Speaking as an indie author myself(and an occasional reader of other indie books), the thing is that an indie book isn't _necessarily _any better or worse than a published book. The publication process definitely acts as a kind of filter to screen out a lot of the stuff that should have remained hidden in a drawer. But the publication process is also heavily biased towards published authors, i.e. those who already have a good track record; consequently new authors who don't have that history yet find it very difficult to make it through the door. With indie books you don't have that filter to keep out the garbage(and the promising new authors), so while there are a lot of really bad indie books, there are also some really fantastic ones too. Unfortunately the ratio of junk to gems is pretty high. Generally you can tell from the preview and the blurb whether the book is the kind of thing you'll like or not - the same as browsing in a bookstore. So definitely, I say indie novels are worth a look - as long as the author is charging a reasonable price($2 or less).


----------



## Toronto_LV (Apr 14, 2010)

beautiful cover art!


----------



## jesscscott (Aug 5, 2009)

Indie > trad publishers  (originality over conventionality, anytime)


----------



## Gertie Kindle (Nov 6, 2008)

There are some very talented indie authors here on KB.  I have enjoyed the work of several of them and purchased even more of them.  Hopefully, I'll get around to reading them all.  

We owe a debt to trad pubs for making books so readily available to us over the years, but if they can't adjust to the changing needs of their customers, then we will look elsewhere.

Just because a book is put out by the Big Six doesn't automatically mean it's good and just because it's independently published doesn't automatically mean it's bad.  I've read good and bad of both.


----------



## Brenda Carroll (May 21, 2009)

I'm naturally biased because I'm an Indie Author.  Of course, I want people to read my books, but I also read.  That is where I caught the writing bug when I was very young.  I wanted to write like Dr. Seuss and Franklin W. Dixon (who turned out to be a collective psuedonym for a bunch of ghost writers for the Hardy Boys Mysteries  ).  Later, I wanted to write like Stephen King and Anne Rice and Tolkien and any variety of writers over the years.  Since the Kindle's debut, I have sold a huge number of books and I've learned a great deal about editing.  I can fully understand the daunting task of editing and perfecting a work and I know that it is nigh on impossible to turn out a perfectly error-free novel on my own.  I have three people working with me right now and there are always more typos, more grammatical errors and more continuance faux pas to find every time I re-read one of my books, but I, as well as my books are works in progress.... eternally.  I have read a number of novels produced by the authors on these boards and have found some real treasures... along with some flops.  But I've found the same at Barnes & Noble brick and mortar establishments.


----------



## 5711 (Sep 18, 2009)

So many great comments here. I do buy self-pubbed books but should buy more. A few thoughts: 

The sample has changed everything -- it gives anyone a fair shot. It has to grab the reader, whether indie or traditional. It's the great leveler. And while traditional publishers pack their samples with a bunch of front matter -- including blurb quotes -- that most readers just flip through to get to the story, us indie authors are able to get right to it. 
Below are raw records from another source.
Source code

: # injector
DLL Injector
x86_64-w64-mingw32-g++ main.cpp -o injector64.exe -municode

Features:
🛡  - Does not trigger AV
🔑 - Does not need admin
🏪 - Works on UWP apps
That said, the editing and formatting have to be about as good as what publishers offer. Readers are smart and a sample rife with typos and layout issues is the red flag that smacks them in the forehead. So they move on. Traditional publishers don't do a lot of developmental editing anymore, but they do use copy editors. I urge fellow indie authors to get a second set of eyes on their work if they don't have a background in proofing content or editing. It's what no one wants to hear after getting out that great story, but it's critical. 
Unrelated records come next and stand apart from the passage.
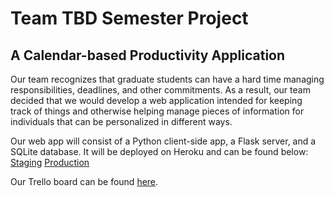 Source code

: # Team TBD Semester Project
## A Calendar-based Productivity Application

Our team recognizes that graduate students can have a hard time managing responsibilities, deadlines, and other commitments. As a result, our team decided that we would develop a web application intended for keeping track of things and otherwise helping manage pieces of information for individuals that can be personalized in different ways.

Our web app will consist of a Python client-side app, a Flask server, and a SQLite database. It will be deployed on Heroku and can be found below:
[Staging](https://team-tbd-project-staging.herokuapp.com)
[Production](https://team-tbd-project-production.herokuapp.com)

Our Trello board can be found [here](https://trello.com/b/qDzf7Ekl/team-tbd).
I'm seeing so many interesting stories coming from indie writers, and I find myself putting down more books from traditional publishers because they are either too safe or just don't cut it. These are exciting times for readers and authors. I'm probably dating myself, but it reminds me of the late 70s and early 80s when tons of music lovers turned their backs on what every radio station was playing and starting hearing new music. So is Kindle et al early MTV? Poor analogy, but it's something like that. Hopefully it won't end up like today's version. 

-- Steve


----------



## CaroleC (Apr 19, 2010)

I have not bought any self published books for the Kindle. I like reading non-fiction and most that I have seen so far are fictional series. Maybe I haven't looked far enough.
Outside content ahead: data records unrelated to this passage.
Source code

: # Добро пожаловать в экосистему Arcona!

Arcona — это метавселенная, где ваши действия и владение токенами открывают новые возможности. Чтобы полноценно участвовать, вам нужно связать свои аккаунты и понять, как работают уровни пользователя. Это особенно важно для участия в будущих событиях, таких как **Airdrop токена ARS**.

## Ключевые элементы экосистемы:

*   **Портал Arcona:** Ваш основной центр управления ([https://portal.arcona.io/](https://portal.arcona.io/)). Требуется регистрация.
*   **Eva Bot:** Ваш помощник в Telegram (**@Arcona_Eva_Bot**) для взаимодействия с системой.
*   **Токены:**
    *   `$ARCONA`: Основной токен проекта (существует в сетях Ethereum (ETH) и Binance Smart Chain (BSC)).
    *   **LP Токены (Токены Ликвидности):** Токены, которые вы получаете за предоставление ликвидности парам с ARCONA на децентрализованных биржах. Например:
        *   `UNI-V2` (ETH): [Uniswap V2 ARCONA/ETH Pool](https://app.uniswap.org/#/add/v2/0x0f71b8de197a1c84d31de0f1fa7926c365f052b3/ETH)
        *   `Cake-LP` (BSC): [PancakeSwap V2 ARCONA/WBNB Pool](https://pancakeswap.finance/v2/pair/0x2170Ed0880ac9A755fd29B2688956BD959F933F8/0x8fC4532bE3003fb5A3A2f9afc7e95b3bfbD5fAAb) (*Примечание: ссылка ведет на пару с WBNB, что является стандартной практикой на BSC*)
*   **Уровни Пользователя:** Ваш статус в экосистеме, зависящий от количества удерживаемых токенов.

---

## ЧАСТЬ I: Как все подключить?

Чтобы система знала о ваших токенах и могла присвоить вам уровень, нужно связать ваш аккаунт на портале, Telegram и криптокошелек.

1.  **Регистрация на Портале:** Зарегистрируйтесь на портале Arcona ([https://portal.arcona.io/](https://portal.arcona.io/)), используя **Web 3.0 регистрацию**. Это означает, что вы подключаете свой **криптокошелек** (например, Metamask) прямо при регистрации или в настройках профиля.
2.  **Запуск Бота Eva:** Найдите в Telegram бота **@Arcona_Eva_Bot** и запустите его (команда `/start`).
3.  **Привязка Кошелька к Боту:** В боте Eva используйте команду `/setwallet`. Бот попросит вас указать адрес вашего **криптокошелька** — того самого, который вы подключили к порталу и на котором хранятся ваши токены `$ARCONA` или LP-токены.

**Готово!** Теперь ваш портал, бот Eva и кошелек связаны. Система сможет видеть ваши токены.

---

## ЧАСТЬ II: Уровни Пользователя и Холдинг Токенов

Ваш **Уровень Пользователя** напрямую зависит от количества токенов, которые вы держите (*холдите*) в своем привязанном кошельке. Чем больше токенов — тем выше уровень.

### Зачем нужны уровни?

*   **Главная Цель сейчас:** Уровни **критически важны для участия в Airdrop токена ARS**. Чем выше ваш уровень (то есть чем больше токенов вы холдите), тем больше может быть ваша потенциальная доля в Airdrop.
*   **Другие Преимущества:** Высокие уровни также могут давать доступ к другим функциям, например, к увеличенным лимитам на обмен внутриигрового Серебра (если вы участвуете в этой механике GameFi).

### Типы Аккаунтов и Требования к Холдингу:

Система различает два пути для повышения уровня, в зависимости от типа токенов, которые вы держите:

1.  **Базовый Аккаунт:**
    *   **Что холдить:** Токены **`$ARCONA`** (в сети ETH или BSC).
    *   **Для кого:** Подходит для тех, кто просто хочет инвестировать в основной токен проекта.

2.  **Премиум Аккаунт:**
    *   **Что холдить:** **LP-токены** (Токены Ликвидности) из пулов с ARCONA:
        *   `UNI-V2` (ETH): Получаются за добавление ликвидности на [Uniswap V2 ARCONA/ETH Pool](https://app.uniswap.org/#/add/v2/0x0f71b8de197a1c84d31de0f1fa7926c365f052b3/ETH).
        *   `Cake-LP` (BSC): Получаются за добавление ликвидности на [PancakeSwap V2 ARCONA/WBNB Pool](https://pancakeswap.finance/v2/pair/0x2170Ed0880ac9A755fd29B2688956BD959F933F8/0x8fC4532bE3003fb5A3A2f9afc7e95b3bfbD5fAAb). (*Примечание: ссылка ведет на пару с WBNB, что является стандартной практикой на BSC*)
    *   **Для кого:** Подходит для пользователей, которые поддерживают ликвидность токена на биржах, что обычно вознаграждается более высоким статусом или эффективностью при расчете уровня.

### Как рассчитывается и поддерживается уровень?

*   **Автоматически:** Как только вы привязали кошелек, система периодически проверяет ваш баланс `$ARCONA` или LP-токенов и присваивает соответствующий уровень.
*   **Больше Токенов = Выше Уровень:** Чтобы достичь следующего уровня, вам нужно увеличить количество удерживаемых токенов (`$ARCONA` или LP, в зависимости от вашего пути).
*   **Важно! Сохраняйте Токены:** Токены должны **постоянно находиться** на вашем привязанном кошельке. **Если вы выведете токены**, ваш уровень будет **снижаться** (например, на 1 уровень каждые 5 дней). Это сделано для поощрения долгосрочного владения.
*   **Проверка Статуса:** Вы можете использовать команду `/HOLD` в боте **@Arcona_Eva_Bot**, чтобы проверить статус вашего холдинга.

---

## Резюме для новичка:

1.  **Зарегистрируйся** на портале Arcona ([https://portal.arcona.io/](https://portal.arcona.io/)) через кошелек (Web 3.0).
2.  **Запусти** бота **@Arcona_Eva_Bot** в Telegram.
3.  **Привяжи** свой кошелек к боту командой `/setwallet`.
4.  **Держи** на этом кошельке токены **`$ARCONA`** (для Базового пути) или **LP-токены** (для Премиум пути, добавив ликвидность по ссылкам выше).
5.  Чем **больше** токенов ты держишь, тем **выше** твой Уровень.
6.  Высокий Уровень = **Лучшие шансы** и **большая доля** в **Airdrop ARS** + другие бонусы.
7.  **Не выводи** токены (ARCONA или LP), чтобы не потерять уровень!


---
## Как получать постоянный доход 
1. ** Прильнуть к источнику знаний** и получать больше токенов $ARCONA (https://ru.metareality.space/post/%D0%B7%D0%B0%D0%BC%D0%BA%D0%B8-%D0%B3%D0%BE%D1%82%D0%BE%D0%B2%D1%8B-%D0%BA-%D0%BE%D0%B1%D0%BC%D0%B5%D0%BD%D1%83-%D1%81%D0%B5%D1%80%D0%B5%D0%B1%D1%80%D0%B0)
I have bought self-published DTB's, but they were non-fiction and written on topics of local interest.


----------



## mparish6 (Apr 14, 2010)

The great thing about indie books is that the price is much more reasonable. If you spend $9.99 or more on Dan Brown's latest and don't like it, well, that's much worse than if you spend $1.99 or $.99 on an indie - and sometimes the quality can be surprising. True, you have to do more research because you buy, because indies are such a mixed bag. But there's some real goodies in the indie pot that come a whole lot cheaper than the conventional publishers, too.


----------



## Abigail (Apr 27, 2010)

I think todays writers have a hard time, current climate dictates that publishers are not publishing books that are not by a famous person or that can get media attention.
I self published mine after being approached by HarperCollins, they were very interested in my book but said because certain people are still alive and i took no one to court, even though i have evidence of admitions of guilt, they wont print..where do you go? Obviously if HC were interested it gave me inspiration and a little hope that my book was of a decent standard. There are some self published books that need a blooming good edit and others that are brilliant, you take your chances, but then just because it was published by a big company doesn't make it a good read either.


----------



## David McAfee (Apr 15, 2010)

davidhburton said:


> I find nothing wrong with self-pubbed books as long as the reading sample (and the cover) grabs my attention. And that's the brilliance of ereaders. I can download a sample the moment something grabs my attention, even if I don't have the time to read it right there, then read it at my leisure later and, if I like, purchase it. Simply brilliant. So self-pubbed doesn't matter when approached like this. As long as you've gotten my attention and I like the sample, that's a sale.


A bit off topic, but I just wanted to say your book sounds brilliant. And a blurb from Weis? She's one of my all time favorites. When I get home tonight I am buying a copy.


----------



## G.Hugh (Sep 24, 2009)

The publisher is totally irrelevant to my selection process of what to read regardless of the medium in which the reading matter is produced. In order of importance over the last 40 years of quite active novel selection I would have to say that the decision making elements are:


Content
Price
Author

So in answer to your question, yes!


----------



## MinaVE (Apr 20, 2010)

I just did! Reunion by J.L. Penn, discovered through this forum.  Although technically I didn't get it from the Kindle Store, because my Kindle app is installed on my netbook and I felt that her book would be better read on my Palm TX. So I got it through Smashwords.


----------



## DonnaFaz (Dec 5, 2009)

vickir said:


> You are among friends, but I'll be honest, never bought a self-published book either Kindle or DTB.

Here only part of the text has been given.